◆ WHAT IS REQUIRED
Find every line in the data that contains the word "entry". Return each of those lines.

◆ MATERIAL TO PROCESS
====
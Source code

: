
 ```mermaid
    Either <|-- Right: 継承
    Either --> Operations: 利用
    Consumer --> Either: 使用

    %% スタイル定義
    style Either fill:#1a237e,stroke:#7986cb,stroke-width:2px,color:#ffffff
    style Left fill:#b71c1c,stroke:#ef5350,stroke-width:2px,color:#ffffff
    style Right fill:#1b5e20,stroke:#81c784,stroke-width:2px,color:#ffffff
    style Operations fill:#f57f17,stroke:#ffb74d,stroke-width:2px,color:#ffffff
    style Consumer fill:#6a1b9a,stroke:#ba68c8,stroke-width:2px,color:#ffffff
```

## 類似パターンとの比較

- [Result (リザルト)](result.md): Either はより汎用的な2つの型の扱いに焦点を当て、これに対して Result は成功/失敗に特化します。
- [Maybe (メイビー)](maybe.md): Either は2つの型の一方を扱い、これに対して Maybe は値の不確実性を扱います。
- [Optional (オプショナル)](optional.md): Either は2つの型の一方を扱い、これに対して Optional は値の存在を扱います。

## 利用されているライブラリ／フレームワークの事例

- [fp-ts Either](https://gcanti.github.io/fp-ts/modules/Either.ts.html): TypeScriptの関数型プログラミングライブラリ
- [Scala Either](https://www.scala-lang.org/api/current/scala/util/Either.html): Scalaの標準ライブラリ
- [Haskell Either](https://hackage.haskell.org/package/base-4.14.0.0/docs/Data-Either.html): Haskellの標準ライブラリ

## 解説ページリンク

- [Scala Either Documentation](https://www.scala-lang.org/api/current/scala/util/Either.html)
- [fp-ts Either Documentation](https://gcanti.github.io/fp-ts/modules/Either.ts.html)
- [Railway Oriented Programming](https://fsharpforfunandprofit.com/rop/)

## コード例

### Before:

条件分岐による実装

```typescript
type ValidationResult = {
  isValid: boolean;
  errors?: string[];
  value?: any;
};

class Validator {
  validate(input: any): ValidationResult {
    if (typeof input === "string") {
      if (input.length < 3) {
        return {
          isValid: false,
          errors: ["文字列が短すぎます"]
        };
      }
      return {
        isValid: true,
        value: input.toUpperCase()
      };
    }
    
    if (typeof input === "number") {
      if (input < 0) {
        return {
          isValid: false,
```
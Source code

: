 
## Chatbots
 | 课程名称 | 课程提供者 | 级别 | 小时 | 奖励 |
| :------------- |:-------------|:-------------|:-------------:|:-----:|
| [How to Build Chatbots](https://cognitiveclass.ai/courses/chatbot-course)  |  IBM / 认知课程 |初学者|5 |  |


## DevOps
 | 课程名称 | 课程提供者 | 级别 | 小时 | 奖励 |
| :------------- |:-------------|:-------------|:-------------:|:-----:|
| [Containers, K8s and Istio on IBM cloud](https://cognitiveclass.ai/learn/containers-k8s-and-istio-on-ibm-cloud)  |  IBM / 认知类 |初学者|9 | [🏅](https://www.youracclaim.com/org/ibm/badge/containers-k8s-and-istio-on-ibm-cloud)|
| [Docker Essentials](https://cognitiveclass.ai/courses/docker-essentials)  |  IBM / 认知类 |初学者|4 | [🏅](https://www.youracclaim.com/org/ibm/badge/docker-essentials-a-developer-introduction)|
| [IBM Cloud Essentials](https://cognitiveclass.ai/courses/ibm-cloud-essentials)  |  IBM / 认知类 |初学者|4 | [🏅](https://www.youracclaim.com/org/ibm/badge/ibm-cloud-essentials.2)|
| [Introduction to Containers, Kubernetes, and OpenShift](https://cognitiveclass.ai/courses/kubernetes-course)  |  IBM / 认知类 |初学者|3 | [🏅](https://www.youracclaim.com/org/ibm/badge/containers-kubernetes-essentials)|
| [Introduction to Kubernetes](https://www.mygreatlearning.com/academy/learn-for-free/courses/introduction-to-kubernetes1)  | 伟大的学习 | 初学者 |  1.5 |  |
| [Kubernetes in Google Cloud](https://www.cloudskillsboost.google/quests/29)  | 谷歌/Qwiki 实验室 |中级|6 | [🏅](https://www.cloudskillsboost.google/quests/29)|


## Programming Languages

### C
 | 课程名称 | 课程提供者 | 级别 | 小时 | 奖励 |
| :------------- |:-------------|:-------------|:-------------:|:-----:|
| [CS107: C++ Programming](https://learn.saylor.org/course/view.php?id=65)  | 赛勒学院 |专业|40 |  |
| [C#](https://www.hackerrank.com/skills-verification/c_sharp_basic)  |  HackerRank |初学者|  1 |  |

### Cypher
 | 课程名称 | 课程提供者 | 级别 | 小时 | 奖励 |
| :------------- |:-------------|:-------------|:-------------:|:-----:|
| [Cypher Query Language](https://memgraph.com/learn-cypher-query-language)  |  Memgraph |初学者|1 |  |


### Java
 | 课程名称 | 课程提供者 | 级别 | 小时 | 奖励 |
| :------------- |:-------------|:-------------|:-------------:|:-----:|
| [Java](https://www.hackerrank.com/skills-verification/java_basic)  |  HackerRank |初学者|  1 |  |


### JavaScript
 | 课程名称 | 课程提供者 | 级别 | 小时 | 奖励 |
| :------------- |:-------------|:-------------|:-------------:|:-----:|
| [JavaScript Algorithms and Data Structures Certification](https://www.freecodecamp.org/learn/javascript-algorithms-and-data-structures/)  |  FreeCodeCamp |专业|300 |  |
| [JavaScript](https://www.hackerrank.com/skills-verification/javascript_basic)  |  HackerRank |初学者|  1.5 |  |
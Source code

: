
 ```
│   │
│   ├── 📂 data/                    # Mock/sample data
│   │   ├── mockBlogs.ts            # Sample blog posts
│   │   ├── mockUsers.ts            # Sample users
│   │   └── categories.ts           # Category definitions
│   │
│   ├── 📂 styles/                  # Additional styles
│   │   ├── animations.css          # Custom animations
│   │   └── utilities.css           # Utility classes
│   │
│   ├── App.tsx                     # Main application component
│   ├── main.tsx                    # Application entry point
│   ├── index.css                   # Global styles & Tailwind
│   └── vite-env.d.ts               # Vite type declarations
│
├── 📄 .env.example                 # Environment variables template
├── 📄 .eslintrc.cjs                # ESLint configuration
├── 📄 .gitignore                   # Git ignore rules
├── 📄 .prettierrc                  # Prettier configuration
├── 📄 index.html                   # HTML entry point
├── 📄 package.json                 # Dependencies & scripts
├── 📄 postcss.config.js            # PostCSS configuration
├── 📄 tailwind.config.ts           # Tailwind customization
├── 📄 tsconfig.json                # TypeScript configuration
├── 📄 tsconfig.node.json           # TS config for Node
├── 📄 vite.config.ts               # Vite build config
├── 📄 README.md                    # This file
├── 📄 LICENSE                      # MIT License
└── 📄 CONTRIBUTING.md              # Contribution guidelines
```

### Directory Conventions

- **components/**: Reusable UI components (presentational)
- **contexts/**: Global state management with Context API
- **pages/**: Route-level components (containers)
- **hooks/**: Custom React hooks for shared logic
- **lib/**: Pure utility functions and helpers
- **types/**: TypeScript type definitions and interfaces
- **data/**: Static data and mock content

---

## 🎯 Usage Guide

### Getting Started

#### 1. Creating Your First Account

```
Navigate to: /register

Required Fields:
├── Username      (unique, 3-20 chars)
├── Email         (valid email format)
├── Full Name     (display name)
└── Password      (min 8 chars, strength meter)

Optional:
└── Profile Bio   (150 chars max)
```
====
◆ TASK RESPONSE
│   ├── main.tsx                    # Application entry point
├── 📄 index.html                   # HTML entry point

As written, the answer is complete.